(Records from a data collection)
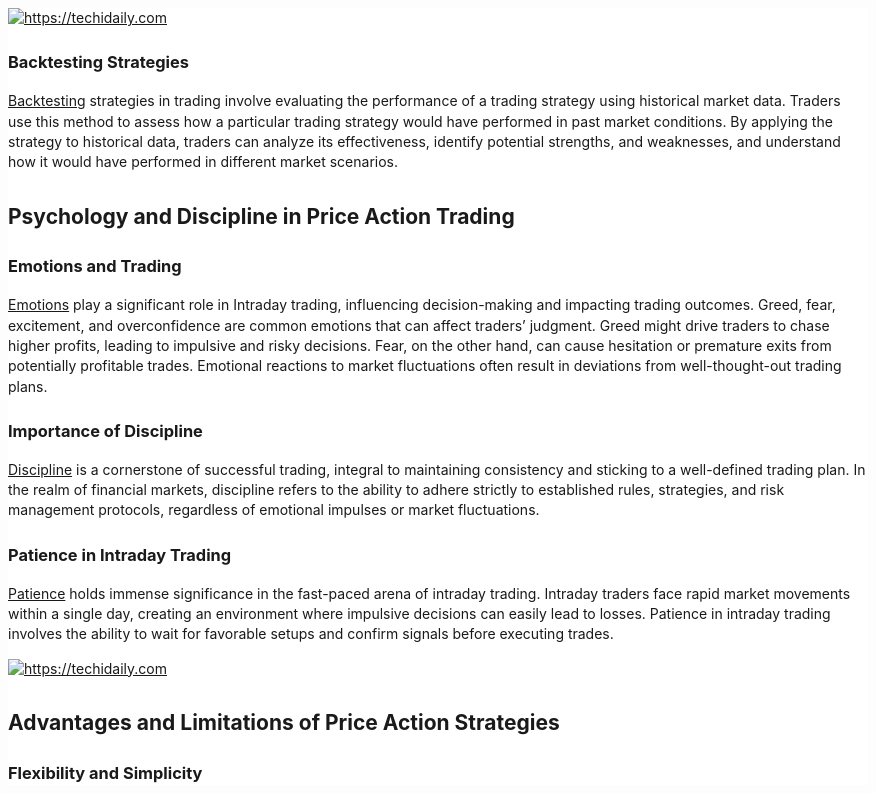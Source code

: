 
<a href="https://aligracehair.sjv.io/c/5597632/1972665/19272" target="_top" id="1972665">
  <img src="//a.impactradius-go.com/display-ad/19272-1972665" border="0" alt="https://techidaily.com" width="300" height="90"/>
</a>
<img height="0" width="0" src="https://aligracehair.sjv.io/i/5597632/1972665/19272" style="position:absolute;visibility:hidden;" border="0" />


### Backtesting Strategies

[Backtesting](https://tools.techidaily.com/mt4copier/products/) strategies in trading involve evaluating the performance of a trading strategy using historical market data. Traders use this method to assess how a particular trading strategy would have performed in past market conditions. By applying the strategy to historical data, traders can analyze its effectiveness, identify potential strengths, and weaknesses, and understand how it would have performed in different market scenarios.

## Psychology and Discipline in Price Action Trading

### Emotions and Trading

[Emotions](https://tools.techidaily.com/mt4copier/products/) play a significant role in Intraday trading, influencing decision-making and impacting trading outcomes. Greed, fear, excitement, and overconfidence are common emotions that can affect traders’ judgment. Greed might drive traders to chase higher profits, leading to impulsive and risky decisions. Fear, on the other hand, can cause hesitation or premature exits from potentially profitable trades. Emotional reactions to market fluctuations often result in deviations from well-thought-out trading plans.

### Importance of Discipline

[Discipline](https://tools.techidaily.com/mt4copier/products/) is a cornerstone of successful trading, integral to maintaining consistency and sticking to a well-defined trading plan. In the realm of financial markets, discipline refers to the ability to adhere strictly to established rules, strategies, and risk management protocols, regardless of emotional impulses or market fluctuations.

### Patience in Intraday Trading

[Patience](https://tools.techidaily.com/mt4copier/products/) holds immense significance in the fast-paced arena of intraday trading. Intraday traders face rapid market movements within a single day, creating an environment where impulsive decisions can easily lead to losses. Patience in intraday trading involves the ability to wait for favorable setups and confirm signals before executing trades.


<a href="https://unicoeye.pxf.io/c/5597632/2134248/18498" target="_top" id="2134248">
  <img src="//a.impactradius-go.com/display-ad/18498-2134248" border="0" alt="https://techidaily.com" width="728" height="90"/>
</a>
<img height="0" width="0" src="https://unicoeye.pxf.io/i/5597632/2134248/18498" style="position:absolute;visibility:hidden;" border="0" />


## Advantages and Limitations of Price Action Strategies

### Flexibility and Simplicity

» **Brief**
Wherever the word "Discipline" occurs in the data above, copy the line it sits in.

» **Worked solution**
## Psychology and Discipline in Price Action Trading
### Importance of Discipline
[Discipline](https://tools.techidaily.com/mt4copier/products/) is a cornerstone of successful trading, integral to maintaining consistency and sticking to a well-defined trading plan. In the realm of financial markets, discipline refers to the ability to adhere strictly to established rules, strategies, and risk management protocols, regardless of emotional impulses or market fluctuations.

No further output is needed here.